I confess to not being a vodka snob. I am a bourbon snob, a fly rod snob, and a fly-tied-by-me snob, among a lot of other categories of snobbery and elitism, but not (until now) vodka. In fact, until recently I considered vodka a kind of classy Everclear, a flavorless additive to tonic, grape juice, watermelons, and hesitant dates. Though I could enlarge on the subtleties and characteristics of various bourbons, I doubted that the vodkas that occupied the next shelf varied from one another in any substantive way other than price and how far they would go to evoke snowy Slavic landscapes with expensive packaging.
But then I happened on Dry Fly Distillery in a fortuitous moment of Googlement, and they sent me a sample, and I drank some, and I knew I'd been a horse's ass.
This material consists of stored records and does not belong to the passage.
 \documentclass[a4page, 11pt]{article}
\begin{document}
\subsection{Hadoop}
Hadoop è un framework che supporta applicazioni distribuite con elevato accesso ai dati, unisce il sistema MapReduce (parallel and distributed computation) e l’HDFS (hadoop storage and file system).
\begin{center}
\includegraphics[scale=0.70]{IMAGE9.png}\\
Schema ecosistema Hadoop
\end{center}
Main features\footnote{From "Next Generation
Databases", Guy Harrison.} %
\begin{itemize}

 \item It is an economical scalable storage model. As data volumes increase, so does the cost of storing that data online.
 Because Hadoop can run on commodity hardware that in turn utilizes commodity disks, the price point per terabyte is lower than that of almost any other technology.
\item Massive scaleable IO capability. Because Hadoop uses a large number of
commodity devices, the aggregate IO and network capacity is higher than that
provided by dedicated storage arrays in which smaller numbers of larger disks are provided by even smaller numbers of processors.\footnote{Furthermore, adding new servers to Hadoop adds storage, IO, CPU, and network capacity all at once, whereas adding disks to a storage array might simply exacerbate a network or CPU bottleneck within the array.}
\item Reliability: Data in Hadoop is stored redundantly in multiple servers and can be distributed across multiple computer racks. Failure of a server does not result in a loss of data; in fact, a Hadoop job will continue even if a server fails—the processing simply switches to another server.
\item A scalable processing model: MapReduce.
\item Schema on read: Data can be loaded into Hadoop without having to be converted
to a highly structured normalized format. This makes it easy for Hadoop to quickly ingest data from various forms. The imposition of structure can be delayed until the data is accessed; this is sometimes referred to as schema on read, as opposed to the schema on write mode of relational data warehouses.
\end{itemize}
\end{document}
First of all, of course, it was cool to have--not just a bottle that nobody else on the block had, but a bottle that had its own dual value, like the can of Billy Beer and the Cal Ripken commemorative Coke bottles. The Billy is just beer, and the Cal is just coke, but it's, like, better beer and cooler coke. Second, and third and fourth, this vodka was good. I mean, really good. Like, underline for emphasis good. The only greater accolade is underlined bold italics with quotes for emphasis good. I'll have to taste more vodkas before I go there.
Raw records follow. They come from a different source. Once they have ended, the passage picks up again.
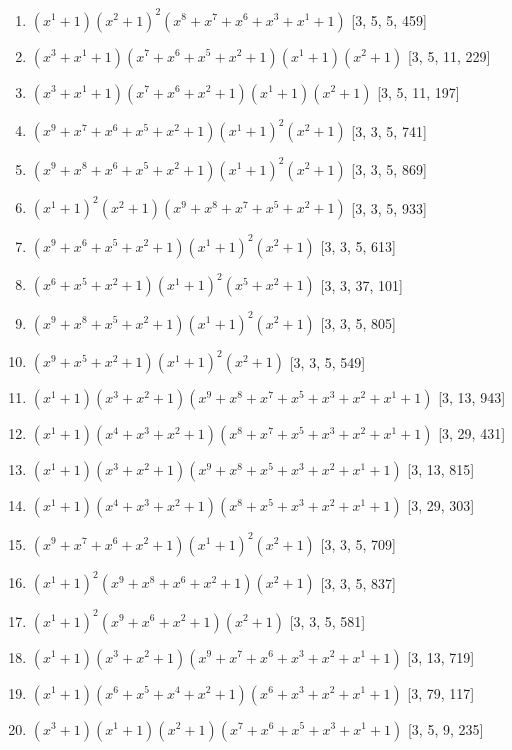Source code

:\documentclass[10pt,twocolumn]{article}
\begin{document}
\begin{enumerate}
\item $(x^{1} + 1)(x^{2} + 1)^{2}(x^{8} + x^{7} + x^{6} + x^{3} + x^{1} + 1)$  [3, 5, 5, 459]
\item $(x^{3} + x^{1} + 1)(x^{7} + x^{6} + x^{5} + x^{2} + 1)(x^{1} + 1)(x^{2} + 1)$  [3, 5, 11, 229]
\item $(x^{3} + x^{1} + 1)(x^{7} + x^{6} + x^{2} + 1)(x^{1} + 1)(x^{2} + 1)$  [3, 5, 11, 197]
\item $(x^{9} + x^{7} + x^{6} + x^{5} + x^{2} + 1)(x^{1} + 1)^{2}(x^{2} + 1)$  [3, 3, 5, 741]
\item $(x^{9} + x^{8} + x^{6} + x^{5} + x^{2} + 1)(x^{1} + 1)^{2}(x^{2} + 1)$  [3, 3, 5, 869]
\item $(x^{1} + 1)^{2}(x^{2} + 1)(x^{9} + x^{8} + x^{7} + x^{5} + x^{2} + 1)$  [3, 3, 5, 933]
\item $(x^{9} + x^{6} + x^{5} + x^{2} + 1)(x^{1} + 1)^{2}(x^{2} + 1)$  [3, 3, 5, 613]
\item $(x^{6} + x^{5} + x^{2} + 1)(x^{1} + 1)^{2}(x^{5} + x^{2} + 1)$  [3, 3, 37, 101]
\item $(x^{9} + x^{8} + x^{5} + x^{2} + 1)(x^{1} + 1)^{2}(x^{2} + 1)$  [3, 3, 5, 805]
\item $(x^{9} + x^{5} + x^{2} + 1)(x^{1} + 1)^{2}(x^{2} + 1)$  [3, 3, 5, 549]
\item $(x^{1} + 1)(x^{3} + x^{2} + 1)(x^{9} + x^{8} + x^{7} + x^{5} + x^{3} + x^{2} + x^{1} + 1)$  [3, 13, 943]
\item $(x^{1} + 1)(x^{4} + x^{3} + x^{2} + 1)(x^{8} + x^{7} + x^{5} + x^{3} + x^{2} + x^{1} + 1)$  [3, 29, 431]
\item $(x^{1} + 1)(x^{3} + x^{2} + 1)(x^{9} + x^{8} + x^{5} + x^{3} + x^{2} + x^{1} + 1)$  [3, 13, 815]
\item $(x^{1} + 1)(x^{4} + x^{3} + x^{2} + 1)(x^{8} + x^{5} + x^{3} + x^{2} + x^{1} + 1)$  [3, 29, 303]
\item $(x^{9} + x^{7} + x^{6} + x^{2} + 1)(x^{1} + 1)^{2}(x^{2} + 1)$  [3, 3, 5, 709]
\item $(x^{1} + 1)^{2}(x^{9} + x^{8} + x^{6} + x^{2} + 1)(x^{2} + 1)$  [3, 3, 5, 837]
\item $(x^{1} + 1)^{2}(x^{9} + x^{6} + x^{2} + 1)(x^{2} + 1)$  [3, 3, 5, 581]
\item $(x^{1} + 1)(x^{3} + x^{2} + 1)(x^{9} + x^{7} + x^{6} + x^{3} + x^{2} + x^{1} + 1)$  [3, 13, 719]
\item $(x^{1} + 1)(x^{6} + x^{5} + x^{4} + x^{2} + 1)(x^{6} + x^{3} + x^{2} + x^{1} + 1)$  [3, 79, 117]
\item $(x^{3} + 1)(x^{1} + 1)(x^{2} + 1)(x^{7} + x^{6} + x^{5} + x^{3} + x^{1} + 1)$  [3, 5, 9, 235]

\end{enumerate}
\end{document}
Like I said, I'm a vodka virgin, so I won't even try to characterize the flavors, at the risk of adding more counts of horse's assery to the current list of charges. (Others are not so shy: here are reviews: 1, 2, and 3, all positive; I found no negative reviews.)
Let me repeat: good. I drank it slowly, on ice. No tonic, no date, just me and my new favorite, official StoryArc libation. Way, way good.
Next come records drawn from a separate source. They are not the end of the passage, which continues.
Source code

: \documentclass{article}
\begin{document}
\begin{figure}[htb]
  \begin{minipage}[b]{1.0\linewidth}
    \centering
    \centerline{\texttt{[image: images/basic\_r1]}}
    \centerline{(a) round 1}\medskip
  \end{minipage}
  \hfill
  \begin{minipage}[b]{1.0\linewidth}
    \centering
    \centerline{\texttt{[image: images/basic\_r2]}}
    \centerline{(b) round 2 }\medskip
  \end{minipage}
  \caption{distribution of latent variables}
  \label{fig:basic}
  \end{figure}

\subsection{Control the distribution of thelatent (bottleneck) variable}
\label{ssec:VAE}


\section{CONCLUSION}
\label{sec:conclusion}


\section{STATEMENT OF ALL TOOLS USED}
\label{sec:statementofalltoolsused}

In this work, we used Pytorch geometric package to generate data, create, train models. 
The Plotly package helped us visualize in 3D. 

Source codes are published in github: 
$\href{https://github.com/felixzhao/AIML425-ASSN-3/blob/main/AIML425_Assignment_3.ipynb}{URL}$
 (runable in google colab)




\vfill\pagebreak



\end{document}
As penance, I inflicted a long-threatened taste-test on my wife, who is a vodka fan. I knew what was going to happen, because my wife and her vodka friends are serious and smart, and like I said I had not behaved well vodka-wise, but I poured out samples of what we had--Dry Fly, Belvedere, Cirac, Smirnoff, and a little Bacardi just to keep it interesting. They nailed them, all of them, 100%, confirming my horsesassitude. I may have been humiliated, but I admitted it. Another knock of Dry Fly cheered me right up, and I will never misunderestimate the power of good spirits again.
It's a craft distillery (they have gin, and the scotch and bourbon are cooking--I can't wait!) so acquisition isn't easy. Work through the website. Get some.